# Thetford Electric cassette toilet



## spire2003 (Dec 21, 2008)

Can anyone tell me how to fill up the flush tank on a thetford electric cassette toilet ??? Got one in my Elddis Autostratus EK but didnt get as much info/paperwork as i would have liked when i bought it recently. On another note has anyone had any success when requesting owners handbook from Elddis. Mine is a 1998 model with the Peugeot Boxer chassis.


----------



## SaddleTramp (Feb 15, 2007)

Which model is it ?, All the ones I have had work from the main feed and dont have a tank as such, you push the button and pump pushes water around bowl.


----------



## joedenise (Jul 20, 2007)

hi Not sure on your van but it will either be on the outside of the toilet a small lockable cap or from the main cold tank

joe


----------



## Zebedee (Oct 3, 2007)

If the rear of your van looks like this, Saddletramp is right.

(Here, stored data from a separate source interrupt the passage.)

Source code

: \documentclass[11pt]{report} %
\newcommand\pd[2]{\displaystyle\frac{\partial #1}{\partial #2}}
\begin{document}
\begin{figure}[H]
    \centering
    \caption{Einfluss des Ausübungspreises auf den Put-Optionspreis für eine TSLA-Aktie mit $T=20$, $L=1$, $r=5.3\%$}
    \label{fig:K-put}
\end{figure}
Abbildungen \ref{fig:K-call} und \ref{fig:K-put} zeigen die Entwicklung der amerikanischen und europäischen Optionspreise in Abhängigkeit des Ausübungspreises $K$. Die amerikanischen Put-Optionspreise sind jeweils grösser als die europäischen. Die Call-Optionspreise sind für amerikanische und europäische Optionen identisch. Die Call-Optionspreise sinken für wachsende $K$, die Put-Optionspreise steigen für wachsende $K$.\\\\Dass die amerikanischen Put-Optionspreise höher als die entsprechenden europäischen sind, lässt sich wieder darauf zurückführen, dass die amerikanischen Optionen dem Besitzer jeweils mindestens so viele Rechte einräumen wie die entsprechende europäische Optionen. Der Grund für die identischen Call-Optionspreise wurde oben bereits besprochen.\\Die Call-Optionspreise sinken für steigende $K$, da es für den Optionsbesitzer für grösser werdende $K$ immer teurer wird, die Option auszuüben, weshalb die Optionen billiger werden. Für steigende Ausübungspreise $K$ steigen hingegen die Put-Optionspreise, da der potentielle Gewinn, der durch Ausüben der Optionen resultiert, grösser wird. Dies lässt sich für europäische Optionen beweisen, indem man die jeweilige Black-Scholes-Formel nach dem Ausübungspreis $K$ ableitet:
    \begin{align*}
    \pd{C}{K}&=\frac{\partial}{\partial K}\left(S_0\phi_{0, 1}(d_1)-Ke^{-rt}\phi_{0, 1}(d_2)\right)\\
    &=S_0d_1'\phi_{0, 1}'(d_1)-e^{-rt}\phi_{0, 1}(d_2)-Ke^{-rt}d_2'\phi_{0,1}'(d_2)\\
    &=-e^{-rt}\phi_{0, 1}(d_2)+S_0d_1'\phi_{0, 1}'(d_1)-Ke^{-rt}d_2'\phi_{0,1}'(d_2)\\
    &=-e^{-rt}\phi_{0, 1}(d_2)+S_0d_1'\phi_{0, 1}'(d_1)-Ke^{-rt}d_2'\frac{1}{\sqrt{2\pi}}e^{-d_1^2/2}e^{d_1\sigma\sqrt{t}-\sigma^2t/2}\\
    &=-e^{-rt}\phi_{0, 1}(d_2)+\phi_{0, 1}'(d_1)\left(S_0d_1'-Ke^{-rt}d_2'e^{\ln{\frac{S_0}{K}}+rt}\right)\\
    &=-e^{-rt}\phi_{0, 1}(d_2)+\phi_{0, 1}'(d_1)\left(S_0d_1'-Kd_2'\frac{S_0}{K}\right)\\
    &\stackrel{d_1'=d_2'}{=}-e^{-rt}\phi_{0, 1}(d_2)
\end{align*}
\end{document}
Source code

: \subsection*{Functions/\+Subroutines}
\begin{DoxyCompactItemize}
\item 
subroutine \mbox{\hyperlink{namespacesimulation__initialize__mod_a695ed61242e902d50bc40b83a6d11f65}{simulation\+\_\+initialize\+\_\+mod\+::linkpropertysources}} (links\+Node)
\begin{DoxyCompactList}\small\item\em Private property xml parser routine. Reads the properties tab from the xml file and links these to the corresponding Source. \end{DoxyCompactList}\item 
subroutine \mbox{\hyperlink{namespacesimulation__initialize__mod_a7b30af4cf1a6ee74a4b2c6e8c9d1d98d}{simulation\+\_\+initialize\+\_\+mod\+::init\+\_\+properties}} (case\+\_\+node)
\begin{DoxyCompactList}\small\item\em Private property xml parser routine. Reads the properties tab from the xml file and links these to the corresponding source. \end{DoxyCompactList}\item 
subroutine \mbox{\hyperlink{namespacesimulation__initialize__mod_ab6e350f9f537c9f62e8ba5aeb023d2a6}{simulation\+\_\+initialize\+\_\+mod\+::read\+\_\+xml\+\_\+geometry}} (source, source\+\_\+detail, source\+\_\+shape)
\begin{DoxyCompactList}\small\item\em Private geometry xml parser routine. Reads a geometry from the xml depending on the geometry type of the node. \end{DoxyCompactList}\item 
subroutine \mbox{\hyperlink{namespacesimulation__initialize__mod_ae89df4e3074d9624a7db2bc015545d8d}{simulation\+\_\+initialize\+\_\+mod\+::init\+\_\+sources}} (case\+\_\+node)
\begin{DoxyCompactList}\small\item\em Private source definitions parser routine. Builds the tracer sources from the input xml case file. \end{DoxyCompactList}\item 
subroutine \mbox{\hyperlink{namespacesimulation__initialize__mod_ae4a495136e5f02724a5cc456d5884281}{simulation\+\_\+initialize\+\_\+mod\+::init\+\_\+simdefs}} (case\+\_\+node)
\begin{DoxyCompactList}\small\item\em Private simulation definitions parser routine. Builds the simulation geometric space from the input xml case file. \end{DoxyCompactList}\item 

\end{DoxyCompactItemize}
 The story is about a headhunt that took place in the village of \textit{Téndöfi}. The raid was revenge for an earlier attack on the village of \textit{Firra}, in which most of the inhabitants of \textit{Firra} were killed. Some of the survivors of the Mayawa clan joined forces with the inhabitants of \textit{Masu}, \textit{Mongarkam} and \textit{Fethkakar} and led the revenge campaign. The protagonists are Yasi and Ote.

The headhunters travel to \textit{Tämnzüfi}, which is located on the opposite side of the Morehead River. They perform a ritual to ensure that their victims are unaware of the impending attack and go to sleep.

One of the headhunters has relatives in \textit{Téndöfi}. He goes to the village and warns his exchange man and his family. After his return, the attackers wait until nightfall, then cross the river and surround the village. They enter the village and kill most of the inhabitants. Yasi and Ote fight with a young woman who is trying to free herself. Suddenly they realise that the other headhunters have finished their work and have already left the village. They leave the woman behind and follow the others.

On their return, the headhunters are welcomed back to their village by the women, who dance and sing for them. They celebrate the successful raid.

If it had a separate flush tank there would be the little lockable trap door (already mentioned) just above the cassette locker - and there ain't one on this photo.

Dave


----------



## spire2003 (Dec 21, 2008)

Thanks to you all. Zeberdee it is the same as van on picture.

spire2003


----------



## joedenise (Jul 20, 2007)

Second thoughts - another place it might be is in the locker with the casette, it will have pull out bit at the top to fill up - we had one like that on a caravan.

Joe


----------